Mara soupira. Elle avait anticipé cette réaction : la somme représentait un cinquième de la trésorerie annuelle du quartier. Néanmoins, ils étaient les seuls à pouvoir se permettre de dépenser autant.
— Avec deux millions, nous pouvons payer le matériel et le travail de trois cents ouvriers pendant tout l’été.
— Je pense que c’est correct, ajouta l’argentier en hochant lentement la tête comme s’il était en train de calculer mentalement.
La jeune femme lui lança un regard noir. Évidemment que ses chiffres étaient cohérents. Elle y travaillait depuis des jours, avec des bâtisseurs et d’autres savants, qui l’aidaient pour certains par appât du gain, mais pour beaucoup car ils soutenaient le barrage.

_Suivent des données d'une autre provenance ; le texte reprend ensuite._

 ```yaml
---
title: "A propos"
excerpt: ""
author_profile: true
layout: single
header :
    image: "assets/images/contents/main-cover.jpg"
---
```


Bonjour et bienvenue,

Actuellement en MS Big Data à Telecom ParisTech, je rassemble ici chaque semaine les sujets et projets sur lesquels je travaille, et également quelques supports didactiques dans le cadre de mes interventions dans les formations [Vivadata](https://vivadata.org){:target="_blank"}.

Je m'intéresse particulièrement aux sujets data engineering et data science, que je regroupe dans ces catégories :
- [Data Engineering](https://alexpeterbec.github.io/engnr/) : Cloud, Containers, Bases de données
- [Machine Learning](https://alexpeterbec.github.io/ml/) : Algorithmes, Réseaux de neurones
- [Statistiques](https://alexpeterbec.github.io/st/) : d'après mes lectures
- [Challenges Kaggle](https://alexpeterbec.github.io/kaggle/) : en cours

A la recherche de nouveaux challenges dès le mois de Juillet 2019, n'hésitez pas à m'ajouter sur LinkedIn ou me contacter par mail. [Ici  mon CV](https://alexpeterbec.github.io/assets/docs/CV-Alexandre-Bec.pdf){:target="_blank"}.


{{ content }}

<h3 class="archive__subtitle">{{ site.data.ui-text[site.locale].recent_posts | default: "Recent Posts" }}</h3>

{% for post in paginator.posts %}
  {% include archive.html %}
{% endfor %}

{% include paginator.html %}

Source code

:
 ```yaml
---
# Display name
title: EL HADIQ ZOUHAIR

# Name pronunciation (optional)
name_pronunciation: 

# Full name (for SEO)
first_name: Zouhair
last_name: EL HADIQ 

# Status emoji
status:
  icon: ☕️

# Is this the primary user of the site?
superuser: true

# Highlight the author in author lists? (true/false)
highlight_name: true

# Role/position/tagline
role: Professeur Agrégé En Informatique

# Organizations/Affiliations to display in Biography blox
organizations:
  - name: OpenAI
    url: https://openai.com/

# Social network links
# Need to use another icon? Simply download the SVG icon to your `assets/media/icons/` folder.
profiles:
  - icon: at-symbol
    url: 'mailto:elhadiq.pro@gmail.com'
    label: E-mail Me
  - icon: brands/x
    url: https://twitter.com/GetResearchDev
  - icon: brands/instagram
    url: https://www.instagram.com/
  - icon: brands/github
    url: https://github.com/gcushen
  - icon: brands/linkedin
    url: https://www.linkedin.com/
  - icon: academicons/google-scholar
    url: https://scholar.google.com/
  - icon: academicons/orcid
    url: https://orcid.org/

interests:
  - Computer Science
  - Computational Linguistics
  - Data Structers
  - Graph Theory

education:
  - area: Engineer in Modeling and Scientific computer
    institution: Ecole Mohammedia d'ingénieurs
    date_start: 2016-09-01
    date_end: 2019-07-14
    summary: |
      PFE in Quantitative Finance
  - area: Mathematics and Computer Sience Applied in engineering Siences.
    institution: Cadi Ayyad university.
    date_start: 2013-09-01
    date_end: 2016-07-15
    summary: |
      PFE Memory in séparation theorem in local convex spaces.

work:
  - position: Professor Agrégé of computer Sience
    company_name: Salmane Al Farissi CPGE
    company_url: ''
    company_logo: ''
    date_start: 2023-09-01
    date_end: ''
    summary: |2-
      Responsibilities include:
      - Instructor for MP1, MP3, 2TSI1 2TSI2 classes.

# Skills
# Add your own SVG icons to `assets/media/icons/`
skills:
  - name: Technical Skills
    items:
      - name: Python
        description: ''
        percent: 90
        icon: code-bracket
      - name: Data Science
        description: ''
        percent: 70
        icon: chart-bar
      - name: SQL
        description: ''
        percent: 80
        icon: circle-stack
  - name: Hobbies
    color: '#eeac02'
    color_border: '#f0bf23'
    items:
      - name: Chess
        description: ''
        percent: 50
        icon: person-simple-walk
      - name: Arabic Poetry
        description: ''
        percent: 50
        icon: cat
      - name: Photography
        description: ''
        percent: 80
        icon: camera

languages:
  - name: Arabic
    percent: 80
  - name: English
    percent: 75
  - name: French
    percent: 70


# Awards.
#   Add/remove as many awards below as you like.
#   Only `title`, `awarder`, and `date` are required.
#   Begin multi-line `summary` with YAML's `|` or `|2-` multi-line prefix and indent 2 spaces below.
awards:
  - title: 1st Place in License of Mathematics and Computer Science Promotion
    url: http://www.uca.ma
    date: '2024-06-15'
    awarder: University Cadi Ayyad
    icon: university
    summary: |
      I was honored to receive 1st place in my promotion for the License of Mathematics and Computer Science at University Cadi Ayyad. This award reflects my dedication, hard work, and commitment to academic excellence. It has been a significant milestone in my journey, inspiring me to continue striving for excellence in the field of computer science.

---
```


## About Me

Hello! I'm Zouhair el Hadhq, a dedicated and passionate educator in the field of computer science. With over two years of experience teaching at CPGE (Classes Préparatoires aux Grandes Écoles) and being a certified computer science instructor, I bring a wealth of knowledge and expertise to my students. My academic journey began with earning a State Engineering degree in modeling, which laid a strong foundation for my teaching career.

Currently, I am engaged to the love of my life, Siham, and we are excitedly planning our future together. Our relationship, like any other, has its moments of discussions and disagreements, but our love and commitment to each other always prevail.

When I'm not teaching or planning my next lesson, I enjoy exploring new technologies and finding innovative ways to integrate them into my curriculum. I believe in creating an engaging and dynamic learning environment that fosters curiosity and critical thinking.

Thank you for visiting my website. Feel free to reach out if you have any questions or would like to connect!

— Nous ne pourrons pas financer toutes ces constructions en même temps, reprit l’argentier lorsqu’il eut fini ses calculs.
— Un aqueduc ou un barrage. À toi de choisir laquelle de tes folies dépensières assouvir, ma chère fille, lança Lajos.
Mara se sentit prise au piège quand son père se tourna vers elle, un sourire moqueur sur le visage. Déjà pour les aqueducs, il avait rechigné dès que le prix de la construction avait été évoqué, et malgré l’avantage politique significatif qu’ils y gagnaient. Elle bouillait intérieurement de rage. Même si, évidemment, le barrage avait un retour sur investissement moins simple à évaluer, et moins immédiat, que la réparation des aqueducs, son père ne pourrait pas lui faire croire qu’il ne voyait pas le potentiel du projet. Cet ultimatum, c’était uniquement une manière de garder l’ascendant sur elle ; en la forçant à choisir entre ses deux idées, il montrait à tous qu’il était son supérieur. Alors qu’elle n’aurait pas dû avoir à choisir ! Ce n’était pas comme si les écailles manquaient ! Plusieurs personnes lui avaient même promis un soutien monétaire officieux si elle se chargeait de faire campagne pour le barrage : les trous dans les comptes du quartier Volbar ne seraient pas si grands que l’argentier voulait bien l’avouer.
Mara ferma les yeux pour réfléchir et pour se soustraire au regard paternel. Elle avait donné sa parole à ses nouveaux vassaux. Son devoir d’administratrice lui imposait de reconstruire cet aqueduc. Mais Ilohaz avait raison. Ce barrage constituait une opportunité inespérée. Les insulaires pouvaient sans doute se passer d’eau encore un peu, le temps pour elle de trouver une manière de rassembler les fonds sans éveiller de soupçons de l’argentier.
Elle se leva et posa les deux mains à plat sur la table en un claquement sonore.
— Le quartier Volbar soutiendra les Kegal, déclara-t-elle d’un ton sans appel.
D’un même mouvement, toutes les personnes présentes dans la pièce se tournèrent vers Lajos dans l’attente d’une confirmation. L’administratrice dut faire un effort pour retenir un soupir exaspéré. Elle leva les yeux au ciel et appuya deux doigts sur sa tempe. Elle avait beau diriger ce quartier depuis plus de cinq ans, avec un sang-froid et un pragmatisme dont son père ne ferait jamais preuve, chacune de ses décisions restait soumise à l’aval paternel. Pour eux tous, il était la figure emblématique du quartier, le patriarche, le décisionnaire. Aucun de ces notables ne mesurait tout le travail qui lui incombait à elle à chaque fois que l’administrateur s’emportait et commettait une bévue, toutes les mains qu’elle devait serrer dans l’ombre, tous les feux qu’il fallait étouffer.
Parfois, Mara espérait presque le jour où Dami prendrait la place de leur père. Son frère n’aurait aucune utilité dans son rôle d’administrateur, mais contrairement à Lajos elle pourrait l’écarter des décisions importantes. Il suffirait de le laisser s’amuser avec quelques affaires mineures pendant qu’elle se chargerait, seule et libre de ses choix, de la vraie politique du quartier.
Elle rouvrit les yeux et balaya la salle du regard. Un débat stérile agitait l’assemblée. Une fois de plus. Elle n’essaya même pas d’écouter ce qu’ils disaient et soupira à nouveau, lasse. Peu importait leur avis, sa décision était prise et Mara n’en démordrait pas. Elle ferait sien le succès du projet des fils Kegal, la Cité en sortirait grandie et, enfin, elle s’émanciperait du carcan de son père.